### WHAT IS BEING ASKED
The required output is every record, reproduced exactly.

Source records:
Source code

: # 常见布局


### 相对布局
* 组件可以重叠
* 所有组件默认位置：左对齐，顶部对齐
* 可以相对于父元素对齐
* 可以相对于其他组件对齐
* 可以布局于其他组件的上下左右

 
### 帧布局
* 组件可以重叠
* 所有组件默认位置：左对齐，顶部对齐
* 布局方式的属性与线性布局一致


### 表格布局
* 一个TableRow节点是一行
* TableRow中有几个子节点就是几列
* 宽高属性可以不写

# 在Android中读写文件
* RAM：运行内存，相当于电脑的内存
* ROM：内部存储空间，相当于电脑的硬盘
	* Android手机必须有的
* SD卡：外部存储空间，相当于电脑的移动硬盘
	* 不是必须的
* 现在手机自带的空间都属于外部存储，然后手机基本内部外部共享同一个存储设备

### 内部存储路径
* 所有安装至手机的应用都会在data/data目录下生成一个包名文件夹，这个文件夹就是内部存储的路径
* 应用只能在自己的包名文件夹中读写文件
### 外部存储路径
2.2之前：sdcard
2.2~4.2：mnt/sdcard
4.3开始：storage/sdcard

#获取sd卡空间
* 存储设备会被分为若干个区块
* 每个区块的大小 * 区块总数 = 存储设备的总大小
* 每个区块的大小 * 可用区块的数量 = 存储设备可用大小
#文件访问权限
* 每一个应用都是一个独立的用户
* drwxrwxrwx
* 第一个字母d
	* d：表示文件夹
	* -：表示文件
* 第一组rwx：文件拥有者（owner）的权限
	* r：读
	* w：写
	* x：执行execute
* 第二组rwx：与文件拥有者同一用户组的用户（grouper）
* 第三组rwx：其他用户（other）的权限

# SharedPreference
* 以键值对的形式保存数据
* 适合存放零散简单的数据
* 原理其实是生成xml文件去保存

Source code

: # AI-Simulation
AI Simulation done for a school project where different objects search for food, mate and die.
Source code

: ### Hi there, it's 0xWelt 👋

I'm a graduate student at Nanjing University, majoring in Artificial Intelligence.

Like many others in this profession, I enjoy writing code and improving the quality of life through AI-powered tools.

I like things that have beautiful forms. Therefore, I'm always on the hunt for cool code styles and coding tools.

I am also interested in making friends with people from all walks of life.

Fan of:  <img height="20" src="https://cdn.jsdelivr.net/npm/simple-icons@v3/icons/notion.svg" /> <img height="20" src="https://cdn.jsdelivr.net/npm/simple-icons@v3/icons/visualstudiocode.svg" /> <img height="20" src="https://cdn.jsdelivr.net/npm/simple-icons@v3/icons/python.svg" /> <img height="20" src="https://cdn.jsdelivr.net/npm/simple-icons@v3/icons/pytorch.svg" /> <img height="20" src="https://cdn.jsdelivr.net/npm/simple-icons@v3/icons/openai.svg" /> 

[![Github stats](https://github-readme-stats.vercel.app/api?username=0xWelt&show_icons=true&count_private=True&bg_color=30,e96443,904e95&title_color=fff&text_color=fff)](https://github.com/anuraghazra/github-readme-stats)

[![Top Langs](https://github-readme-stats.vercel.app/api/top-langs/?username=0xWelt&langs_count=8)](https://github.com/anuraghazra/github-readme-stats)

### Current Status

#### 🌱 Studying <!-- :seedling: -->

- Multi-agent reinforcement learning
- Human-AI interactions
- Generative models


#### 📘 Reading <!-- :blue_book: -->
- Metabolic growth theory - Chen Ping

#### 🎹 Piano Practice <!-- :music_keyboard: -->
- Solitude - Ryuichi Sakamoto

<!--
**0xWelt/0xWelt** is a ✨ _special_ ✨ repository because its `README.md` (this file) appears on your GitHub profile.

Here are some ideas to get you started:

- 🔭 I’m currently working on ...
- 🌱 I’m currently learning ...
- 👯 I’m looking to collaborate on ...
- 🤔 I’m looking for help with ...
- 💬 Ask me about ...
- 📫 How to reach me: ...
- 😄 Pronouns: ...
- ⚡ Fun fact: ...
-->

### OUTPUT BELOW
Source code

: # 常见布局


### 相对布局
* 组件可以重叠
* 所有组件默认位置：左对齐，顶部对齐
* 可以相对于父元素对齐
* 可以相对于其他组件对齐
* 可以布局于其他组件的上下左右

 
### 帧布局
* 组件可以重叠
* 所有组件默认位置：左对齐，顶部对齐
* 布局方式的属性与线性布局一致


### 表格布局
* 一个TableRow节点是一行
* TableRow中有几个子节点就是几列
* 宽高属性可以不写

# 在Android中读写文件
* RAM：运行内存，相当于电脑的内存
* ROM：内部存储空间，相当于电脑的硬盘
	* Android手机必须有的
* SD卡：外部存储空间，相当于电脑的移动硬盘
	* 不是必须的
* 现在手机自带的空间都属于外部存储，然后手机基本内部外部共享同一个存储设备

### 内部存储路径
* 所有安装至手机的应用都会在data/data目录下生成一个包名文件夹，这个文件夹就是内部存储的路径
* 应用只能在自己的包名文件夹中读写文件
### 外部存储路径
2.2之前：sdcard
2.2~4.2：mnt/sdcard
4.3开始：storage/sdcard

#获取sd卡空间
* 存储设备会被分为若干个区块
* 每个区块的大小 * 区块总数 = 存储设备的总大小
* 每个区块的大小 * 可用区块的数量 = 存储设备可用大小
#文件访问权限
* 每一个应用都是一个独立的用户
* drwxrwxrwx
* 第一个字母d
	* d：表示文件夹
	* -：表示文件
* 第一组rwx：文件拥有者（owner）的权限
	* r：读
	* w：写
	* x：执行execute
* 第二组rwx：与文件拥有者同一用户组的用户（grouper）
* 第三组rwx：其他用户（other）的权限

# SharedPreference
* 以键值对的形式保存数据
* 适合存放零散简单的数据
* 原理其实是生成xml文件去保存

Source code

: # AI-Simulation
AI Simulation done for a school project where different objects search for food, mate and die.
Source code

: ### Hi there, it's 0xWelt 👋

I'm a graduate student at Nanjing University, majoring in Artificial Intelligence.

Like many others in this profession, I enjoy writing code and improving the quality of life through AI-powered tools.

I like things that have beautiful forms. Therefore, I'm always on the hunt for cool code styles and coding tools.

I am also interested in making friends with people from all walks of life.

Fan of:  <img height="20" src="https://cdn.jsdelivr.net/npm/simple-icons@v3/icons/notion.svg" /> <img height="20" src="https://cdn.jsdelivr.net/npm/simple-icons@v3/icons/visualstudiocode.svg" /> <img height="20" src="https://cdn.jsdelivr.net/npm/simple-icons@v3/icons/python.svg" /> <img height="20" src="https://cdn.jsdelivr.net/npm/simple-icons@v3/icons/pytorch.svg" /> <img height="20" src="https://cdn.jsdelivr.net/npm/simple-icons@v3/icons/openai.svg" /> 

[![Github stats](https://github-readme-stats.vercel.app/api?username=0xWelt&show_icons=true&count_private=True&bg_color=30,e96443,904e95&title_color=fff&text_color=fff)](https://github.com/anuraghazra/github-readme-stats)

[![Top Langs](https://github-readme-stats.vercel.app/api/top-langs/?username=0xWelt&langs_count=8)](https://github.com/anuraghazra/github-readme-stats)

### Current Status

#### 🌱 Studying <!-- :seedling: -->

- Multi-agent reinforcement learning
- Human-AI interactions
- Generative models


#### 📘 Reading <!-- :blue_book: -->
- Metabolic growth theory - Chen Ping

#### 🎹 Piano Practice <!-- :music_keyboard: -->
- Solitude - Ryuichi Sakamoto

<!--
**0xWelt/0xWelt** is a ✨ _special_ ✨ repository because its `README.md` (this file) appears on your GitHub profile.

Here are some ideas to get you started:

- 🔭 I’m currently working on ...
- 🌱 I’m currently learning ...
- 👯 I’m looking to collaborate on ...
- 🤔 I’m looking for help with ...
- 💬 Ask me about ...
- 📫 How to reach me: ...
- 😄 Pronouns: ...
- ⚡ Fun fact: ...
-->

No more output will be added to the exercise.